As peer reviewers, the stylometric community is used to evaluating the validity of individual stylometric analyses on a paper-by-paper basis. We are familiar with questionable practices that may produce inaccurate or untrustworthy results, and can recommend changes for better outcomes. For instance, machine learning methods can easily “overfit” the training data at the expense of accuracy on the actual data of interest, hence the need for validation on representative data prior to analysis. At the same time, we recognize that scholarly disciplines are continually changing and the best practices of twenty years ago, while still good practices, may have been overtaken by new and improved practices. For example, improved classification methods such as deep learning may outperform simple feature comparison methods such as Burrow’s Delta (2003), but at the same time may require an impractical amount of training data for real-world problems, and may also be too confusing to explain to a judge and a jury.

However familiar these points are to DH practitioners, legal experts cannot be expected to know or understand them. Formal standards and best practices can provide guidance to the general public in recognizing and excluding clearly unacceptable work.

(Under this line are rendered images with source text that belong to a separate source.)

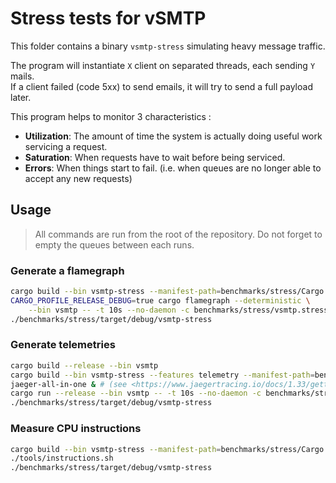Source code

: # Stress tests for vSMTP

This folder contains a binary `vsmtp-stress` simulating heavy message traffic.

The program will instantiate `X` client on separated threads, each sending `Y` mails.\
If a client failed (code 5xx) to send emails, it will try to send a full payload later.

This program helps to monitor 3 characteristics :

* **Utilization**: The amount of time the system is actually doing useful work servicing a request.
* **Saturation**: When requests have to wait before being serviced.
* **Errors**: When things start to fail. (i.e. when queues are no longer able to accept any new requests)

## Usage

> All commands are run from the root of the repository.
> Do not forget to empty the queues between each runs.

### Generate a flamegraph

```sh
cargo build --bin vsmtp-stress --manifest-path=benchmarks/stress/Cargo.toml
CARGO_PROFILE_RELEASE_DEBUG=true cargo flamegraph --deterministic \
    --bin vsmtp -- -t 10s --no-daemon -c benchmarks/stress/vsmtp.stress.toml &
./benchmarks/stress/target/debug/vsmtp-stress
```

### Generate telemetries

```sh
cargo build --release --bin vsmtp
cargo build --bin vsmtp-stress --features telemetry --manifest-path=benchmarks/stress/Cargo.toml
jaeger-all-in-one & # (see <https://www.jaegertracing.io/docs/1.33/getting-started/>)
cargo run --release --bin vsmtp -- -t 10s --no-daemon -c benchmarks/stress/vsmtp.stress.toml &
./benchmarks/stress/target/debug/vsmtp-stress
```

### Measure CPU instructions

```sh
cargo build --bin vsmtp-stress --manifest-path=benchmarks/stress/Cargo.toml
./tools/instructions.sh
./benchmarks/stress/target/debug/vsmtp-stress
```
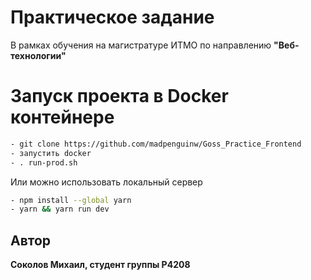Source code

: # Практическое задание
В рамках обучения на магистратуре ИТМО по направлению __"Веб-технологии"__

# Запуск проекта в Docker контейнере
```bash
- git clone https://github.com/madpenguinw/Goss_Practice_Frontend
- запустить docker
- . run-prod.sh
```
Или можно использовать локальный сервер
```bash
- npm install --global yarn
- yarn && yarn run dev
```

## Автор
**Соколов Михаил, студент группы P4208**
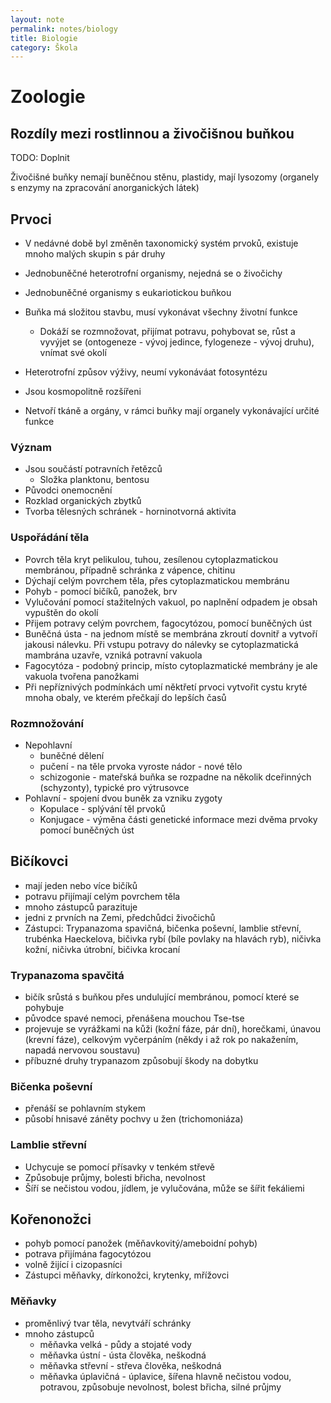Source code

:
```yaml
---
layout: note
permalink: notes/biology
title: Biologie
category: Škola
---
```


# Zoologie

## Rozdíly mezi rostlinnou a živočišnou buňkou

TODO: Doplnit

Živočišné buňky nemají buněčnou stěnu, plastidy, mají lysozomy (organely s enzymy na zpracování anorganických látek)

## Prvoci

- V nedávné době byl změněn taxonomický systém prvoků, existuje mnoho malých skupin s pár druhy
- Jednobuněčné heterotrofní organismy, nejedná se o živočichy

- Jednobuněčné organismy s eukariotickou buňkou
- Buňka má složitou stavbu, musí vykonávat všechny životní funkce
  - Dokáží se rozmnožovat, přijímat potravu, pohybovat se, růst a vyvýjet se (ontogeneze - vývoj jedince, fylogeneze - vývoj druhu), vnímat své okolí
- Heterotrofní způsov výživy, neumí vykonáváat fotosyntézu
- Jsou kosmopolitně rozšířeni
- Netvoří tkáně a orgány, v rámci buňky mají organely vykonávající určité funkce

### Význam

- Jsou součástí potravních řetězců
  - Složka planktonu, bentosu
- Původci onemocnění
- Rozklad organických zbytků
- Tvorba tělesných schránek - horninotvorná aktivita

### Uspořádání těla

- Povrch těla kryt pelikulou, tuhou, zesílenou cytoplazmatickou membránou, případně schránka z vápence, chitinu
- Dýchají celým povrchem těla, přes cytoplazmatickou membránu
- Pohyb - pomocí bičíků, panožek, brv
- Vylučování pomocí stažitelných vakuol, po naplnění odpadem je obsah vypuštěn do okolí
- Přijem potravy celým povrchem, fagocytózou, pomocí buněčných úst
- Buněčná ústa - na jednom místě se membrána zkroutí dovnitř a vytvoří jakousi nálevku. Při vstupu potravy do nálevky se cytoplazmatická mambrána uzavře, vzniká potravní vakuola
- Fagocytóza - podobný princip, místo cytoplazmatické membrány je ale vakuola tvořena panožkami
- Při nepříznivých podmínkách umí něktřetí prvoci vytvořit cystu kryté mnoha obaly, ve kterém přečkají do lepších časů

### Rozmnožování

- Nepohlavní 
  - buněčné dělení
  - pučení - na těle prvoka vyroste nádor - nové tělo
  - schizogonie - mateřská buňka se rozpadne na několik dceřinných (schyzonty), typické pro výtrusovce
- Pohlavní - spojení dvou buněk za vzniku zygoty
  - Kopulace - splývání těl prvoků
  - Konjugace - výměna části genetické informace mezi dvěma prvoky pomocí buněčných úst

## Bičíkovci

- mají jeden nebo více bičíků
- potravu přijímají celým povrchem těla
- mnoho zástupců parazituje
- jedni z prvních na Zemi, předchůdci živočichů
- Zástupci: Trypanazoma spavičná, bičenka poševní, lamblie střevní, trubénka Haeckelova, bičivka rybí (bíle povlaky na hlavách ryb), ničivka kožní, ničivka útrobní, bičivka krocaní

### Trypanazoma spavčitá

- bičík srůstá s buňkou přes undulující membránou, pomocí které se pohybuje
- původce spavé nemoci, přenášena mouchou Tse-tse
- projevuje se vyrážkami na kůži (kožní fáze, pár dní), horečkami, únavou (krevní fáze), celkovým vyčerpáním (někdy i až rok po nakažením, napadá nervovou soustavu)
- příbuzné druhy trypanazom způsobují škody na dobytku

### Bičenka poševní

- přenáší se pohlavním stykem
- působí hnisavé záněty pochvy u žen (trichomoniáza)

### Lamblie střevní

- Uchycuje se pomocí přísavky v tenkém střevě
- Způsobuje průjmy, bolesti břicha, nevolnost
- Šíří se nečistou vodou, jídlem, je vylučována, může se šířit fekáliemi

## Kořenonožci

- pohyb pomocí panožek (měňavkovitý/ameboidní pohyb)
- potrava přijímána fagocytózou
- volně žijící i cizopasníci
- Zástupci měňavky, dírkonožci, krytenky, mřížovci

### Měňavky

- proměnlivý tvar těla, nevytváří schránky
- mnoho zástupců
  - měňavka velká - půdy a stojaté vody
  - měňavka ústní - ústa člověka, neškodná
  - měňavka střevní - střeva člověka, neškodná
  - měňavka úplavičná - úplavice, šířena hlavně nečistou vodou, potravou, způsobuje nevolnost, bolest břicha, silné průjmy
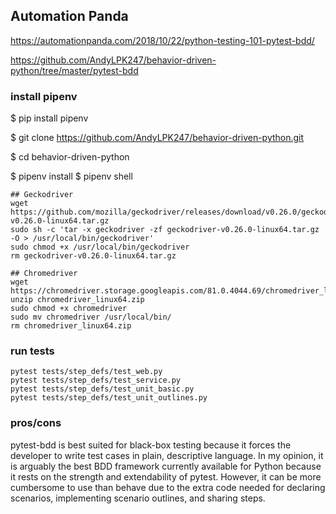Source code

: ## Automation Panda
https://automationpanda.com/2018/10/22/python-testing-101-pytest-bdd/

https://github.com/AndyLPK247/behavior-driven-python/tree/master/pytest-bdd


### install pipenv

$ pip install pipenv

$ git clone https://github.com/AndyLPK247/behavior-driven-python.git

$ cd behavior-driven-python

$ pipenv install
$ pipenv shell

```
## Geckodriver
wget https://github.com/mozilla/geckodriver/releases/download/v0.26.0/geckodriver-v0.26.0-linux64.tar.gz
sudo sh -c 'tar -x geckodriver -zf geckodriver-v0.26.0-linux64.tar.gz -O > /usr/local/bin/geckodriver'
sudo chmod +x /usr/local/bin/geckodriver
rm geckodriver-v0.26.0-linux64.tar.gz

## Chromedriver
wget https://chromedriver.storage.googleapis.com/81.0.4044.69/chromedriver_linux64.zip
unzip chromedriver_linux64.zip
sudo chmod +x chromedriver
sudo mv chromedriver /usr/local/bin/
rm chromedriver_linux64.zip
```


### run tests
```
pytest tests/step_defs/test_web.py
pytest tests/step_defs/test_service.py
pytest tests/step_defs/test_unit_basic.py
pytest tests/step_defs/test_unit_outlines.py
```

### pros/cons
pytest-bdd is best suited for black-box testing because it forces the developer to write test cases in plain, descriptive language. In my opinion, it is arguably the best BDD framework currently available for Python because it rests on the strength and extendability of pytest. However, it can be more cumbersome to use than behave due to the extra code needed for declaring scenarios, implementing scenario outlines, and sharing steps.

This paper discusses the standards-making process, including the language of standards, the creation and publication process, and the role of standards in interpreting forensic evidence, in order to promote discussion of accountability and accuracy in high-stakes application of stylometry. We specifically highlight the work of Rudman (2005; 2012) and Juola (2015) on stylometric accuracy and the handling of documents to maximize accuracy. We address the nature of unreliable analyses and appropriate methods to exclude less dependable techniques in situations with profound legal, financial, and human rights implications, while still allowing for scholarly research and exploration. The consequences of bad stylometry are significant; it would be valuable to draw up a list of guard rails and red lines that can mark an analysis as untrustworthy and therefore not to be accepted or relied upon.


Burrows, John.
"Questions of authorship: attribution and beyond: a lecture delivered on the occasion of the Roberto Busa Award ACH-ALLC 2001, New York." 
Computers and the Humanities
 37, no. 1 (2003): 5-32.

Chaski, Carole.
"The keyboard dilemma and authorship identification." In 
IFIP International Conference on Digital Forensics
, pp. 133-146. Springer, New York, NY, 2007.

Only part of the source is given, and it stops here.